From the end of 2013, the economy has been showing gradual signs of recovery, with both national and foreign investors now looking to invest in the renovation of properties located in the centre of Portugal’s major cities (namely, Lisbon and Oporto).

Some investors are initiating new projects and others are purchasing properties with ongoing projects that were forced to stop due to the financial crisis that has affected Portugal since 2009.

The reconstruction revival in the downtown areas of Lisbon and Oporto is also a result of two important Laws which came into force in November 2012: Law 30/2012 and Law 31/2012.

Law 30/2012 granted landlords wishing to repair and renovate leased property the right to terminate lease agreements on six months’ notice, without having to formally evict the tenant. Such termination notice must be given to the tenant in writing and triggers the payment of compensation corresponding to one year’s rent (as calculated by reference to the property valuation made by the tax office) except in limited circumstances (concerning tenants aged 65 or over or tenants with a significant level of disability, for whom the landlord must provide an alternative rental property).

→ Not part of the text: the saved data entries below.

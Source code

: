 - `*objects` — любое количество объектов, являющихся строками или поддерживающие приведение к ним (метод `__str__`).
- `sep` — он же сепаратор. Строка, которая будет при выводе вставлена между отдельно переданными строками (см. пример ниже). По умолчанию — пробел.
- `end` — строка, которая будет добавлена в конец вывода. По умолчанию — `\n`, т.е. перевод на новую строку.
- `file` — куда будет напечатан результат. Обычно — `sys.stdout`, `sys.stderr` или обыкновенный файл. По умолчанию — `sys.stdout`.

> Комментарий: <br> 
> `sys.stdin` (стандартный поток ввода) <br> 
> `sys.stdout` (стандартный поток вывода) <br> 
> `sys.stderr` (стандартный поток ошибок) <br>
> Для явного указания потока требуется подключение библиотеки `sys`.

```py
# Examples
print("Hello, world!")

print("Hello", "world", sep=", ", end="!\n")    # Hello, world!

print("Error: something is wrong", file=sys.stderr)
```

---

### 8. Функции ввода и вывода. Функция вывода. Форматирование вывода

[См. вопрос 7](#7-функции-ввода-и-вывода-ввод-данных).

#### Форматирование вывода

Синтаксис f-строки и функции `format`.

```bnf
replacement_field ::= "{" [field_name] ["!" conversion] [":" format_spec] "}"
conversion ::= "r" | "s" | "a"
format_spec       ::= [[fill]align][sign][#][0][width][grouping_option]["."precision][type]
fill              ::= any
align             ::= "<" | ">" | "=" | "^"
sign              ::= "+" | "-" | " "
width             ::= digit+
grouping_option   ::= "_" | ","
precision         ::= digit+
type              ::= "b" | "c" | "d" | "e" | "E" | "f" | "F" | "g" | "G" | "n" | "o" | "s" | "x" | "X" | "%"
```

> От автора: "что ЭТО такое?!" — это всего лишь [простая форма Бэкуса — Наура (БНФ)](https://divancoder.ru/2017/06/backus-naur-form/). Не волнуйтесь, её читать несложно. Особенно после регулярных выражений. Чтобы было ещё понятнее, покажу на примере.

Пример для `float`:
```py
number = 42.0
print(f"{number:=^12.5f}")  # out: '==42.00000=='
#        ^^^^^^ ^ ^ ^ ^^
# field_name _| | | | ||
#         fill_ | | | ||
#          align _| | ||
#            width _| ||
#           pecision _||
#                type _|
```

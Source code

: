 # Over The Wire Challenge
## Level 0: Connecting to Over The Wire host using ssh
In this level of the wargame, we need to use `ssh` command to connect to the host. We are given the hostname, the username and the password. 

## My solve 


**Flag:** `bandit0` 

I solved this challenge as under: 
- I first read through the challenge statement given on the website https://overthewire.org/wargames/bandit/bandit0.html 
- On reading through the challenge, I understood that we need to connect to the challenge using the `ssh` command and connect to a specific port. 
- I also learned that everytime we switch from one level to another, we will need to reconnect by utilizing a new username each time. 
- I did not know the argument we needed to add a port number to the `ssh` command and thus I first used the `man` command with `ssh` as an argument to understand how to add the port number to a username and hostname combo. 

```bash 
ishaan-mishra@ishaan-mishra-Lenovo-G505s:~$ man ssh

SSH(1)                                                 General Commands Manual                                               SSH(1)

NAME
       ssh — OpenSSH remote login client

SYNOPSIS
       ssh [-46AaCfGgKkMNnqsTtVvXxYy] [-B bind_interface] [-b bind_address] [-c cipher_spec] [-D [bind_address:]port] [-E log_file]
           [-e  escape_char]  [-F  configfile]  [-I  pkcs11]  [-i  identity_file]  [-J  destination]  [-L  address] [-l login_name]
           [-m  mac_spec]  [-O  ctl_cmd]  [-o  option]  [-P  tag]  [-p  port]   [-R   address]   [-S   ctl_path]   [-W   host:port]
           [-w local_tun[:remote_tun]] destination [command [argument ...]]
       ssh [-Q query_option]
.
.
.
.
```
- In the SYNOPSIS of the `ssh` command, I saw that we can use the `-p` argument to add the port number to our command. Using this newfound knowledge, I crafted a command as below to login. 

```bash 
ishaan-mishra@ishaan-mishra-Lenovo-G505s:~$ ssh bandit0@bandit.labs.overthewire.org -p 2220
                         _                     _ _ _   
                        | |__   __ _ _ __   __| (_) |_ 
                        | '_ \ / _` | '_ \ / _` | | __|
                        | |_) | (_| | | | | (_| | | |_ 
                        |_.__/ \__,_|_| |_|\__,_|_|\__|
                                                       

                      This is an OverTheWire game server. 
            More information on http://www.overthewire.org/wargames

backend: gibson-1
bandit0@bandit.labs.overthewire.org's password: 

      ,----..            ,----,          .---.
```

Law 31/2012 sets out other circumstances in which landlords may terminate lease agreements in a period of seven years (though again, not in the case of tenants aged 65 or over, or those with a significant level of disability).

After building works, the renovated properties are being used for investment purposes, for short-term leases and for tourism purposes—these are called “Alojamento Local”. Other properties, mainly those located in the heart of historic districts, are also being converted into small boutique hotels.

Another important trend in the Portuguese real estate market is the growing interest of foreign investors (looking to benefit from their status as non-residents) in properties suitable for residential development.

The golden visa regime which came into force on 8 October 2012 (as an amendment to Law 23/2007) is a third significant trend in the real estate market.

This scheme allows citizens of non-EU Member States (mainly China, and also countries in Asia, North Africa and South America (notably, Brazil)) engaging in investment activity to apply for a residency permit. The investment activity can take various forms, including acquisition of a property worth at least €500,000.The prospect of applying for a visa which allows the investor to travel throughout the EU has helped to make Portuguese real estate an appealing investment. For more on the golden visa regime, see Luís Filipe Carvalho and Maria Barão Assis,“Obtaining a ‘golden visa’ through real estate acquisition” Real Estate Gazette (Issue 12, Summer 2013) page 28.

As at February 2014, 471 golden visas had been granted, 440 of which were via real estate investment. By the end of March 2014, according to information provided by the Ministry of Foreign Affairs, the number of golden visas issued had gone up to 772.

The cumulative effect of the trends noted in this article, which are expected to develop further, leads us to conclude that the real estate market in Portugal is quietly, but definitely, showing signs of recovery.